Where does the word "choice" show up in the data? Please find each such line and copy it.

------------------------

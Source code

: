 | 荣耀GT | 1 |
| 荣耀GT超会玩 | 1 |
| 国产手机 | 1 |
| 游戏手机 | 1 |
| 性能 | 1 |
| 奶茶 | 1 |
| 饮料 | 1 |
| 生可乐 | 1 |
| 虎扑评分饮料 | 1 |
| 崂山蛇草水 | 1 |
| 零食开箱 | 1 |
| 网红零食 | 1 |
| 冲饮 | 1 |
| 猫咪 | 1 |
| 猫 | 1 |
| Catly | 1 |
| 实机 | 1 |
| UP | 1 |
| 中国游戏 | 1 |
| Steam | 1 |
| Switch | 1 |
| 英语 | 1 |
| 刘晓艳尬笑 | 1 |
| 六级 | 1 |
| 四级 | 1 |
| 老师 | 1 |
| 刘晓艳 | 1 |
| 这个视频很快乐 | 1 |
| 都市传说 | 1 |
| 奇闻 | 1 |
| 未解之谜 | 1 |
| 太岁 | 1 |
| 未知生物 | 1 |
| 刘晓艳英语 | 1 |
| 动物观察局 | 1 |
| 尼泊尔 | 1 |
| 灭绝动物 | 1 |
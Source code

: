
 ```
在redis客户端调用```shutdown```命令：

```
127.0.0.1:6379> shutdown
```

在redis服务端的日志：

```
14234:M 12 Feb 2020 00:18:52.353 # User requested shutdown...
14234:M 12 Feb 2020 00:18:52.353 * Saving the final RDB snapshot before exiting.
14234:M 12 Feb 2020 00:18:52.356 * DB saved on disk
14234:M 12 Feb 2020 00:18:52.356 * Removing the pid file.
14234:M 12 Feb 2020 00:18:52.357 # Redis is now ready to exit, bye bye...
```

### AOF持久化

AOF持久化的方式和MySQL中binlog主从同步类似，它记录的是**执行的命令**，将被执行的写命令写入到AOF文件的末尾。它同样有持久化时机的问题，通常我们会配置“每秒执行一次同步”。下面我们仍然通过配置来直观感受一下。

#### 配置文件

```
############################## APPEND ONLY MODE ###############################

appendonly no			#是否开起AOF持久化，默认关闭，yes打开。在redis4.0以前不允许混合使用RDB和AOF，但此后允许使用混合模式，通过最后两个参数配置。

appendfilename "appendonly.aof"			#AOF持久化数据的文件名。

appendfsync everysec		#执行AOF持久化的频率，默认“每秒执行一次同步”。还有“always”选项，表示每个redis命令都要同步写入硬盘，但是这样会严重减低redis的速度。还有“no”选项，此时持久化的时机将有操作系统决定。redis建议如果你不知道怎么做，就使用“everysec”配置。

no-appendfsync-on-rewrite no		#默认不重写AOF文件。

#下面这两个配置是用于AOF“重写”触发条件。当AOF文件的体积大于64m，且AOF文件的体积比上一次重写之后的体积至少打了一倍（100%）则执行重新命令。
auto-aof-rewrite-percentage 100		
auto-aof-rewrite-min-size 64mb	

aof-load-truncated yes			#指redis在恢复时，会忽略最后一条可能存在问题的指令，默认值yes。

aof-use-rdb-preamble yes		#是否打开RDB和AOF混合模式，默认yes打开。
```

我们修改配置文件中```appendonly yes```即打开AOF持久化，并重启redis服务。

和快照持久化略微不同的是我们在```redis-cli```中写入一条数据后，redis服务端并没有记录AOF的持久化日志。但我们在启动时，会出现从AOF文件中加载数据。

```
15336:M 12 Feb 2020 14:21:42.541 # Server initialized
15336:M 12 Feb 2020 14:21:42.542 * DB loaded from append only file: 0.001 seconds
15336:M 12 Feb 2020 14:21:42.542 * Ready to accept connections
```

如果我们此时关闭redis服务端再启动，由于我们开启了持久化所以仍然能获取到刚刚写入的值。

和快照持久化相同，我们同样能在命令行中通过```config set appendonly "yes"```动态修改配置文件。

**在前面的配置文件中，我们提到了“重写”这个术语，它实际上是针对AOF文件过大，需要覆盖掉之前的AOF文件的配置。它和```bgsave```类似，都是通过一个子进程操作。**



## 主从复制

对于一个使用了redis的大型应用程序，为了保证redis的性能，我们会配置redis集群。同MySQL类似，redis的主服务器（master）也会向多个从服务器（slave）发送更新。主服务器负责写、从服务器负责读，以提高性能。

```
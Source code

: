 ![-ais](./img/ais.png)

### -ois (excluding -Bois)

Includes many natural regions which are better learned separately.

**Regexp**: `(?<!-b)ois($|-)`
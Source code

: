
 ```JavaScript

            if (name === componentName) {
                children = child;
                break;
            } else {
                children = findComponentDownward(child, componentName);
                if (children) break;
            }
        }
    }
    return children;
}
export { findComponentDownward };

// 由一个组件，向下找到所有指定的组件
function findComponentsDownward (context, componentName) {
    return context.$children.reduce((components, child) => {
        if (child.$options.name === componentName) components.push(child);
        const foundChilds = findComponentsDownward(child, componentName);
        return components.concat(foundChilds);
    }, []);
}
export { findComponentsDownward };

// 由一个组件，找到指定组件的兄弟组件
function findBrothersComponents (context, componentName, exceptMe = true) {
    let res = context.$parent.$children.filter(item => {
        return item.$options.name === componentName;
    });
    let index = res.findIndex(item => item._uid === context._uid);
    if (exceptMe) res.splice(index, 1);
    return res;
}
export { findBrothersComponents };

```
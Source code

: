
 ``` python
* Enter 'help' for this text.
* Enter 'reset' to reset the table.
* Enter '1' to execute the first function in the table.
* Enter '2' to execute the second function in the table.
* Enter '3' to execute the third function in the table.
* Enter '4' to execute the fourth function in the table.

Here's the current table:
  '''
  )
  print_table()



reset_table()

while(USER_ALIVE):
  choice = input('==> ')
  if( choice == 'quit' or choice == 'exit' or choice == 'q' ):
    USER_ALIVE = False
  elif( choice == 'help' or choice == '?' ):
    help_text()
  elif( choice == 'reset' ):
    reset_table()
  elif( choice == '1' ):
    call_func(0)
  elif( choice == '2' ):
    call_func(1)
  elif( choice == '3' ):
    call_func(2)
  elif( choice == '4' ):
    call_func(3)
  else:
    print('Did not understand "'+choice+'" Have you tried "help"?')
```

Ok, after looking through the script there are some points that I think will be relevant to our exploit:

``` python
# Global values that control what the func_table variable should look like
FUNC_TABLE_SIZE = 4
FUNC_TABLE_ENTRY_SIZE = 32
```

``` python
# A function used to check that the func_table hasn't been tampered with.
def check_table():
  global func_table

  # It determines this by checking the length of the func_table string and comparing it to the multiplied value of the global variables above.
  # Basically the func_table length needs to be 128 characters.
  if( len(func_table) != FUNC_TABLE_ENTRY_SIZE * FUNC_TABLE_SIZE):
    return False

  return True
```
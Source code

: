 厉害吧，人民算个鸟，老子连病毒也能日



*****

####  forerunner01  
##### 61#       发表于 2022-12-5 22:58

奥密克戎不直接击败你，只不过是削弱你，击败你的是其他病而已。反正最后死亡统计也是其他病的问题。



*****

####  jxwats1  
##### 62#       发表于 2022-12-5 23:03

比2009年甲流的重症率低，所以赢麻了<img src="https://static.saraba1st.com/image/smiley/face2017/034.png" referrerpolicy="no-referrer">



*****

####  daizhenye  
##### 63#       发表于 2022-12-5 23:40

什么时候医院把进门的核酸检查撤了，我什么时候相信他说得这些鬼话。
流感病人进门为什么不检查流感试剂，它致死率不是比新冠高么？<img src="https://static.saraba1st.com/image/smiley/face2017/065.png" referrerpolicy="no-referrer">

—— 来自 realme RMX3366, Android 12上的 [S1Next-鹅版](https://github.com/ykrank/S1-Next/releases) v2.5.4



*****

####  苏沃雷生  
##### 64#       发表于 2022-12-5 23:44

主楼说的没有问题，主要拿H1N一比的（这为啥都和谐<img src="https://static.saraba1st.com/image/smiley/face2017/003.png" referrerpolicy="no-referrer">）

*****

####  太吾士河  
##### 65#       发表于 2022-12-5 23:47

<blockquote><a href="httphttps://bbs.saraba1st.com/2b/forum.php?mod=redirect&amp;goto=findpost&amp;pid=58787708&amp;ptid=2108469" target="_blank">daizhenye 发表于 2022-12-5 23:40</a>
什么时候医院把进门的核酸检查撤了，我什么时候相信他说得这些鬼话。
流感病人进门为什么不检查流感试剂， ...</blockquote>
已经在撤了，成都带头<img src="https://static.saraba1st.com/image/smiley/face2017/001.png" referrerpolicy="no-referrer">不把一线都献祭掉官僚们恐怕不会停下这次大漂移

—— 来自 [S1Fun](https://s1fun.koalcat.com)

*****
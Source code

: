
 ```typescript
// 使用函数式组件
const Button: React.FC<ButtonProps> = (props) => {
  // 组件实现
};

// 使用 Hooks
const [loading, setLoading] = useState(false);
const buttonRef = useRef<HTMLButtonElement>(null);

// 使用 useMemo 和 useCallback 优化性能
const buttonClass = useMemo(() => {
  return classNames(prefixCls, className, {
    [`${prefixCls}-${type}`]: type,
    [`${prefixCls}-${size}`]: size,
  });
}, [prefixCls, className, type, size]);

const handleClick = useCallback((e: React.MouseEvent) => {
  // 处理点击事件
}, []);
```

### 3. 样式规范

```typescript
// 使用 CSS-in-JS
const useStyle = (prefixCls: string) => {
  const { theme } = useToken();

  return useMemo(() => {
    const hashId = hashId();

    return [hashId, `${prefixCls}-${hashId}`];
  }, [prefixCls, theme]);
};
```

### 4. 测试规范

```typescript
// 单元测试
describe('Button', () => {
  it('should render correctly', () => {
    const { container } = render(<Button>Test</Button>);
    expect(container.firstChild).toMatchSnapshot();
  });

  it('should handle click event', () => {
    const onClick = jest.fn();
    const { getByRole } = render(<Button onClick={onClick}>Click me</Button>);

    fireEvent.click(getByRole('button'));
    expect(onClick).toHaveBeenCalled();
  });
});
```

------------------------

[ANSWER FOR THIS EXERCISE]
  choice = input('==> ')
  if( choice == 'quit' or choice == 'exit' or choice == 'q' ):
  elif( choice == 'help' or choice == '?' ):
  elif( choice == 'reset' ):
  elif( choice == '1' ):
  elif( choice == '2' ):
  elif( choice == '3' ):
  elif( choice == '4' ):
    print('Did not understand "'+choice+'" Have you tried "help"?')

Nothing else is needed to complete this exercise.